Another interesting point, is that our own solar system is located in a pretty quiescent neighborhood. Surprisingly, there have been no supernovae explosions in close proximity to Earth, probably since the formation of the solar system which is the remnant of such cataclysmic event. It has been established, that the gamma radiation from a supernova within 300 light years of Earth would destroy all life on the planet. In other parts of the galaxy, there is a whole lot of activity, like stars smashing into other stars, marauding black holes, and who knows what else that would make the chemical evolution that leads to intelligent life improbable. Apparently, there were a lot more variables to consider than Fermi's or even Drake's equation ever took into account.

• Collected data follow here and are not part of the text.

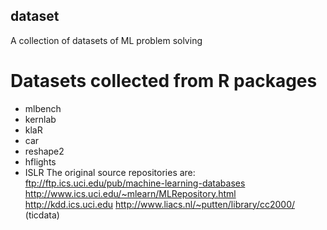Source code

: ## dataset
A collection of datasets of ML problem solving


# Datasets collected from R packages

* mlbench
* kernlab
* klaR
*  car
*  reshape2
*   hflights
*  ISLR
The original source repositories are:
ftp://ftp.ics.uci.edu/pub/machine-learning-databases
http://www.ics.uci.edu/~mlearn/MLRepository.html
http://kdd.ics.uci.edu
http://www.liacs.nl/~putten/library/cc2000/ (ticdata)
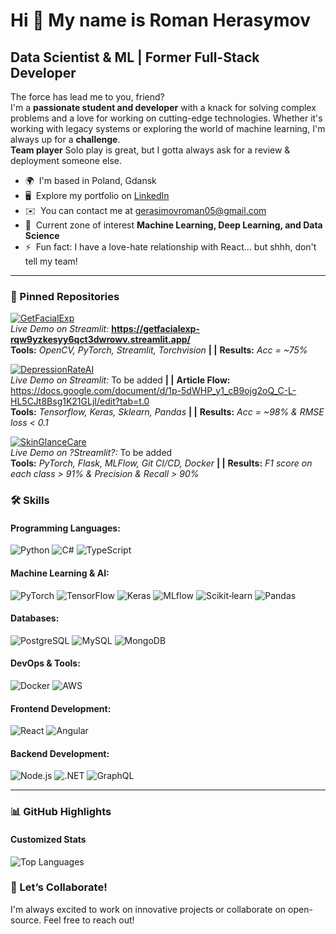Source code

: Hi 👋 My name is Roman Herasymov
================================

Data Scientist & ML | Former Full-Stack Developer
---------------------------------

The force has lead me to you, friend? \
I'm a **passionate student and developer** with a knack for solving complex problems and a love for working on cutting-edge technologies. Whether it's working with legacy systems or exploring the world of machine learning, I'm always up for a **challenge**.  \
**Team player** Solo play is great, but I gotta always ask for a review & deployment someone else.

* 🌍  I'm based in Poland, Gdansk
* 🖥️  Explore my portfolio on [LinkedIn](http://https://www.linkedin.com/in/roman-herasymov)
* ✉️  You can contact me at [gerasimovroman05@gmail.com](mailto:gerasimovroman05@gmail.com)
* 🧠  Current zone of interest **Machine Learning, Deep Learning, and Data Science** 
* ⚡  Fun fact: I have a love-hate relationship with React... but shhh, don't tell my team!
 
---

### 📌 Pinned Repositories  

[![GetFacialExp](https://github-readme-stats.vercel.app/api/pin/?username=hunternopen&repo=GetFacialExp&theme=radical)](https://github.com/hunternopen/GetFacialExp)  
*Live Demo on Streamlit:* __https://getfacialexp-rqw9yzkesyy6qct3dwrowv.streamlit.app/__ <br/>
**Tools:** *OpenCV, PyTorch, Streamlit, Torchvision* **| |** **Results:** *Acc = ~75%*

[![DepressionRateAI](https://github-readme-stats.vercel.app/api/pin/?username=hunternopen&repo=DepressionRateAI&theme=radical)](https://github.com/hunternopen/DepressionRateAI)  
*Live Demo on Streamlit:* To be added  **| |** **Article Flow:** https://docs.google.com/document/d/1p-5dWHP_y1_cB9ojg2oQ_C-L-HL5CJt8Bsg1K21GLjI/edit?tab=t.0<br/>
**Tools:** *Tensorflow, Keras, Sklearn, Pandas* **| |** **Results:** *Acc = ~98% & RMSE loss < 0.1*

[![SkinGlanceCare](https://github-readme-stats.vercel.app/api/pin/?username=hunternopen&repo=SkinGlanceCare&theme=radical)](https://github.com/hunternopen/SkinGlanceCare)  
*Live Demo on ?Streamlit?:* To be added<br/>
**Tools:** *PyTorch, Flask, MLFlow, Git CI/CD, Docker* **| |** **Results:** *F1 score on each class > 91% & Precision & Recall > 90%*

### 🛠 Skills  

#### **Programming Languages:**  
![Python](https://img.shields.io/badge/Python-%233776AB.svg?style=for-the-badge&logo=python&logoColor=white) 
![C#](https://img.shields.io/badge/C%23-%23239120.svg?style=for-the-badge&logo=c-sharp&logoColor=white) 
![TypeScript](https://img.shields.io/badge/TypeScript-%23007ACC.svg?style=for-the-badge&logo=typescript&logoColor=white)

#### **Machine Learning & AI:**  
![PyTorch](https://img.shields.io/badge/PyTorch-EE4C2C.svg?style=for-the-badge&logo=pytorch&logoColor=white)
![TensorFlow](https://img.shields.io/badge/TensorFlow-FF6F00.svg?style=for-the-badge&logo=tensorflow&logoColor=white)
![Keras](https://img.shields.io/badge/Keras-D00000.svg?style=for-the-badge&logo=keras&logoColor=white)
![MLflow](https://img.shields.io/badge/MLflow-0194E2.svg?style=for-the-badge&logo=mlflow&logoColor=white)
![Scikit‑learn](https://img.shields.io/badge/Scikit--learn-%23F7931E.svg?style=for-the-badge&logo=scikit-learn&logoColor=white)
![Pandas](https://img.shields.io/badge/Pandas-150458.svg?style=for-the-badge&logo=pandas&logoColor=white)

#### **Databases:**  
![PostgreSQL](https://img.shields.io/badge/PostgreSQL-%23336791.svg?style=for-the-badge&logo=postgresql&logoColor=white) 
![MySQL](https://img.shields.io/badge/MySQL-%234479A1.svg?style=for-the-badge&logo=mysql&logoColor=white) 
![MongoDB](https://img.shields.io/badge/MongoDB-%2347A248.svg?style=for-the-badge&logo=mongodb&logoColor=white)  

#### **DevOps & Tools:**  
![Docker](https://img.shields.io/badge/Docker-%232496ED.svg?style=for-the-badge&logo=docker&logoColor=white)
![AWS](https://img.shields.io/badge/AWS-%23FF9900.svg?style=for-the-badge&logo=amazon-aws&logoColor=white) 

#### **Frontend Development:**
![React](https://img.shields.io/badge/React-%2361DAFB.svg?style=for-the-badge&logo=react&logoColor=black)
![Angular](https://img.shields.io/badge/Angular-%23DD0031.svg?style=for-the-badge&logo=angular&logoColor=white)  

#### **Backend Development:**  
![Node.js](https://img.shields.io/badge/Node.js-%23339933.svg?style=for-the-badge&logo=node.js&logoColor=white)
![.NET](https://img.shields.io/badge/.NET-%23512BD4.svg?style=for-the-badge&logo=dotnet&logoColor=white)
![GraphQL](https://img.shields.io/badge/GraphQL-%23E10098.svg?style=for-the-badge&logo=graphql&logoColor=white)    

---

### 📊 GitHub Highlights  

#### **Customized Stats**  

![Top Languages](https://github-readme-stats.vercel.app/api/top-langs/?username=hunternopen&layout=compact&hide=html,css,php&langs_count=6&theme=tokyonight)

### 🤝 Let’s Collaborate!  
I'm always excited to work on innovative projects or collaborate on open-source. Feel free to reach out!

Enrico Fermi died of stomach cancer in 1954, but the quest to resolve the paradox he had so eloquently framed continued. In the early 1960's NASA began a project called Search for Extra Terrestrial Intelligence (SETI). With the aid of new radio telescope technology, it was thought that the evidence of other intelligent life in the Milky Way would soon be at hand. Scientists theorized, that if their were other intelligent beings out there who had been around as long or longer than the human species, they too would have discovered electromagnetic radiation and be transmitting signals like the radio and television signals humans have been transmitting for only the past hundred years. If so, we should be able to detect these intelligent signals.

We have been listening and searching the cosmos for half a century now, albeit sporadically, but all that has been obvious to this point is a deafening silence. The tell tail signs of alien beings scientist were sure they would find fifty years ago remain elusive. There are those who may think they have solved the quandary, but as Fermi put it, if so, where is the evidence that should be there? Where are these extra terrestrials? And so it is, that the paradox, Fermi's paradox, awaits resolution by some other brilliant representative of the human species.